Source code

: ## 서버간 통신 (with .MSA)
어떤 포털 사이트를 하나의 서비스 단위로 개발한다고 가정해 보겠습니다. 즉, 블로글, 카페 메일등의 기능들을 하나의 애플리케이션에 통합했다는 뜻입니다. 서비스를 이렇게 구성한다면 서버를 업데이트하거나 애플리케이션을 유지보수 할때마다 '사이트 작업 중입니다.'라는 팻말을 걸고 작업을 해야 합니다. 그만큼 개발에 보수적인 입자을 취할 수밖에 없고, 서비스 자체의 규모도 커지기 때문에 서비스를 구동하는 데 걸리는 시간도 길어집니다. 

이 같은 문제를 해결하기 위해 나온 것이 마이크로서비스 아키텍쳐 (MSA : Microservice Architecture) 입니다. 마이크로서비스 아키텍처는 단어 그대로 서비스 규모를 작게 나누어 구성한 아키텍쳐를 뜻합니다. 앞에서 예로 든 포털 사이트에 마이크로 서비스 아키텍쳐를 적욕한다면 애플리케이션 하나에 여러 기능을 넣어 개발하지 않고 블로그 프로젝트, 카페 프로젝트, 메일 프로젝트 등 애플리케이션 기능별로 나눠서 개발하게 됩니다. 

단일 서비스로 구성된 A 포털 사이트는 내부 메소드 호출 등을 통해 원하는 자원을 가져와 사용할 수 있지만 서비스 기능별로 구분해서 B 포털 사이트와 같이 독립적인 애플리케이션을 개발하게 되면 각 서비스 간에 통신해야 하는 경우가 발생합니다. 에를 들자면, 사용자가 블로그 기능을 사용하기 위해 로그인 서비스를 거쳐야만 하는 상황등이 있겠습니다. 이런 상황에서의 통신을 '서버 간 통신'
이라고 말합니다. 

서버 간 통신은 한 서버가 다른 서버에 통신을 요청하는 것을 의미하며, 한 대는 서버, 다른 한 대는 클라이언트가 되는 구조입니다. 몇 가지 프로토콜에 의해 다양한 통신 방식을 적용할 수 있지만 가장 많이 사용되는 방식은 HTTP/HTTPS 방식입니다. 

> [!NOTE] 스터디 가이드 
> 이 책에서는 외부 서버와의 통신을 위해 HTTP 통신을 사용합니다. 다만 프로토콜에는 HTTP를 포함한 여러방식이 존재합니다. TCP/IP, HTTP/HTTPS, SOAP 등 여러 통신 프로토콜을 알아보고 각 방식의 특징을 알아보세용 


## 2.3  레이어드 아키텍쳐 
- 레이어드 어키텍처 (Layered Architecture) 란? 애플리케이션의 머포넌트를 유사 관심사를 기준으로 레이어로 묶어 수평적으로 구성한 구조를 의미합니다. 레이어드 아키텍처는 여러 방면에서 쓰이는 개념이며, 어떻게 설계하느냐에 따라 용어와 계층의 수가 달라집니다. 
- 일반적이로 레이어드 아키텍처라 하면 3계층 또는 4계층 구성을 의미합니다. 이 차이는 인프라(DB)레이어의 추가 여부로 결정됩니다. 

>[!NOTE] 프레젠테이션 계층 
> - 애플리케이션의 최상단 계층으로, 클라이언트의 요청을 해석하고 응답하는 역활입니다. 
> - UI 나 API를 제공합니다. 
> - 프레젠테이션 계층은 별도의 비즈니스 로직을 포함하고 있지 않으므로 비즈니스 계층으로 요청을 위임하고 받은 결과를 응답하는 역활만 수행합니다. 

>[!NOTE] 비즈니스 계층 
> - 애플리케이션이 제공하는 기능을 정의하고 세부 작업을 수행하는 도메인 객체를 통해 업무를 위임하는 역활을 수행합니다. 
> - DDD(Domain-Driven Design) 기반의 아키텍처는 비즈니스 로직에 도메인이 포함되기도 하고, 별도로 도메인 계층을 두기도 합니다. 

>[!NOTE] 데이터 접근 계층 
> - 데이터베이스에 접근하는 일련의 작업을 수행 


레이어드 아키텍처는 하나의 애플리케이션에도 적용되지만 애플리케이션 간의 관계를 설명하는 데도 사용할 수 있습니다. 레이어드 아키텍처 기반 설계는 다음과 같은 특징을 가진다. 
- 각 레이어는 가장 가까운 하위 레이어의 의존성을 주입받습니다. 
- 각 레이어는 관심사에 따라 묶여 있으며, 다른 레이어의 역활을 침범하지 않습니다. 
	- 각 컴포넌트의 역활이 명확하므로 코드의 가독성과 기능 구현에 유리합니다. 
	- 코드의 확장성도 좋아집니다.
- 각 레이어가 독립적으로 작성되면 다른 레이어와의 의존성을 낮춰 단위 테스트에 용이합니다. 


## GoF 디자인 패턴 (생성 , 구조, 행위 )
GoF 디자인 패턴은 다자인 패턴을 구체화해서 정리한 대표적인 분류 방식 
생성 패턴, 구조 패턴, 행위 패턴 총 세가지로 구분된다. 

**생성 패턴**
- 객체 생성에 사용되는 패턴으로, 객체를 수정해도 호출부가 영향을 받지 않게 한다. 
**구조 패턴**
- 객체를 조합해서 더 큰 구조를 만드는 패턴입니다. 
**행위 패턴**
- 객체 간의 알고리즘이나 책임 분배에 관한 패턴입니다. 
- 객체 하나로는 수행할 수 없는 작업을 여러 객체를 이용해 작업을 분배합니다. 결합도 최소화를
+-------+
◆ PROBLEM TO SOLVE ◆
Whenever a line in the records contains the word "애플리케이션의", copy that line.

◆ ANSWER TO THIS EXERCISE ◆
- 레이어드 어키텍처 (Layered Architecture) 란? 애플리케이션의 머포넌트를 유사 관심사를 기준으로 레이어로 묶어 수평적으로 구성한 구조를 의미합니다. 레이어드 아키텍처는 여러 방면에서 쓰이는 개념이며, 어떻게 설계하느냐에 따라 용어와 계층의 수가 달라집니다. 
> - 애플리케이션의 최상단 계층으로, 클라이언트의 요청을 해석하고 응답하는 역활입니다. 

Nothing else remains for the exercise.